In their recent Opinion article (Pitfalls of predicting complex traits from SNPs. Nature Rev. Genet. 14, 507–515 (2013))1, Wray and co-authors discuss prediction of complex traits using single-nucleotide polymorphisms (SNPs). We would like to further elaborate and qualify some topics.

As stated by Wray and co-authors1, knowing the proportion of variance of a trait that is explained by regression on markers in the population (h2M) is relevant because, in principle, h2M represents the maximum prediction accuracy (R2TST) that is achievable in testing (TST) data if marker effects were known2. Following one study3, Wray and co-authors1 suggest estimating h2M using a ratio of variance components that are inferred from a G-BLUP analysis (h2G-BLUP).
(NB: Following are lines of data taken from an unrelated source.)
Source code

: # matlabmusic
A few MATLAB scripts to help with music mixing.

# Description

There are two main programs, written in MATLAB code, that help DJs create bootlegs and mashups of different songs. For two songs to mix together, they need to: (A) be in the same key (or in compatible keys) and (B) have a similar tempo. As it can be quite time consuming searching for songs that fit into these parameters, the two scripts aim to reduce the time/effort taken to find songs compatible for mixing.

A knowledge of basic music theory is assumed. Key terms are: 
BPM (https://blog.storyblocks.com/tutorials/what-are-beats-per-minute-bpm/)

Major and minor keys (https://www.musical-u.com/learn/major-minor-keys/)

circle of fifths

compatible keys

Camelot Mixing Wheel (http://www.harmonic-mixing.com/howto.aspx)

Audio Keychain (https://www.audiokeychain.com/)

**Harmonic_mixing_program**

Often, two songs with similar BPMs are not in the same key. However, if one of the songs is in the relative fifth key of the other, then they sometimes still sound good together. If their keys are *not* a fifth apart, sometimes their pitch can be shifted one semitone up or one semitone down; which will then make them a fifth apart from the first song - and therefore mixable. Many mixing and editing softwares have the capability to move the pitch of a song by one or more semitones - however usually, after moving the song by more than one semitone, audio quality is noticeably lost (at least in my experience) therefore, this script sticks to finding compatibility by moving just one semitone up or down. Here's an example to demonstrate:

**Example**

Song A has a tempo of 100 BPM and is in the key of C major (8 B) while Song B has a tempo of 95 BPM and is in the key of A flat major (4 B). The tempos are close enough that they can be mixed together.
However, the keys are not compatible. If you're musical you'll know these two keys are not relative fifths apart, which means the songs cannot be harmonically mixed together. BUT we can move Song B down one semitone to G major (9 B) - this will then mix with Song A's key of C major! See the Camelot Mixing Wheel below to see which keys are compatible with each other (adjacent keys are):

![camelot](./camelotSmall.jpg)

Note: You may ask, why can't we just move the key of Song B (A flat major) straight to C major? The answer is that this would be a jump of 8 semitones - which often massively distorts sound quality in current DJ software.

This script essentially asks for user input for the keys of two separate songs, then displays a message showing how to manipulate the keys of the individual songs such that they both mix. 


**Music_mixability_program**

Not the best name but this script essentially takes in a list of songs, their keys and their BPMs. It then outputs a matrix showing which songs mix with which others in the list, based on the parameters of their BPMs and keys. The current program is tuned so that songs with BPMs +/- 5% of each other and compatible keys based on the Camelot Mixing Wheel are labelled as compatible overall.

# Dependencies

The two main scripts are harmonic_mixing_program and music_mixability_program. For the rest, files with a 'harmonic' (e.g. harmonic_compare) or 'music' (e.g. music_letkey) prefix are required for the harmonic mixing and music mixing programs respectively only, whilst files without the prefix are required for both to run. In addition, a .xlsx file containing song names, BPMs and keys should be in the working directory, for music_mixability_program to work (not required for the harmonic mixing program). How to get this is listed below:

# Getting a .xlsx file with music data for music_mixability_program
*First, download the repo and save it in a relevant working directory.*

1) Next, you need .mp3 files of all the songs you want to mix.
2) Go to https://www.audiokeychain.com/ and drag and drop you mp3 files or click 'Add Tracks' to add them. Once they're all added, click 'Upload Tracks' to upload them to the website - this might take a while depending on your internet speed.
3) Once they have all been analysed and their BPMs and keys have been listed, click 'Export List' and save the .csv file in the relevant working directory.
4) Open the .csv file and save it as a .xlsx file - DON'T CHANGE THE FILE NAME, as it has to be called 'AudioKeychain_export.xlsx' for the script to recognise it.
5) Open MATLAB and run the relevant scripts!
However, the realized proportions of allele sharing at markers and at causal loci can be very different4 owing to, for example, imperfect marker–causal loci linkage disequilibrium (LD). Consequently, the marker-based model may largely misrepresent the data-generating process; this is exacerbated with unrelated individuals5. Under these conditions, it is not clear that the finite sample estimate of h2G-BLUP is an unbiased estimate of h2M (Ref. 5), conseqeuenty, it is not obvious that R2TST can achieve values equal to the finite sample estimate of h2G-BLUP. In a recent article5, we studied the R2TST of G-BLUP and its relationship with h2G-BLUP. We show analytically that mis-specification of the training–testing (TRN–TST) genomic relationships (owing to, for example, imperfect marker–causal loci LD) can impose a large-sample upper bound on R2TST that is considerably lower than the finite sample estimate of h2G-BLUP. The same study5 also presents simulation scenarios with nominally unrelated individuals, where R2TST can be extremely low in situations with markedly different h2G-BLUP, suggesting a tenuous relationship between h2G-BLUP and R2TST, even with moderately large TRN samples.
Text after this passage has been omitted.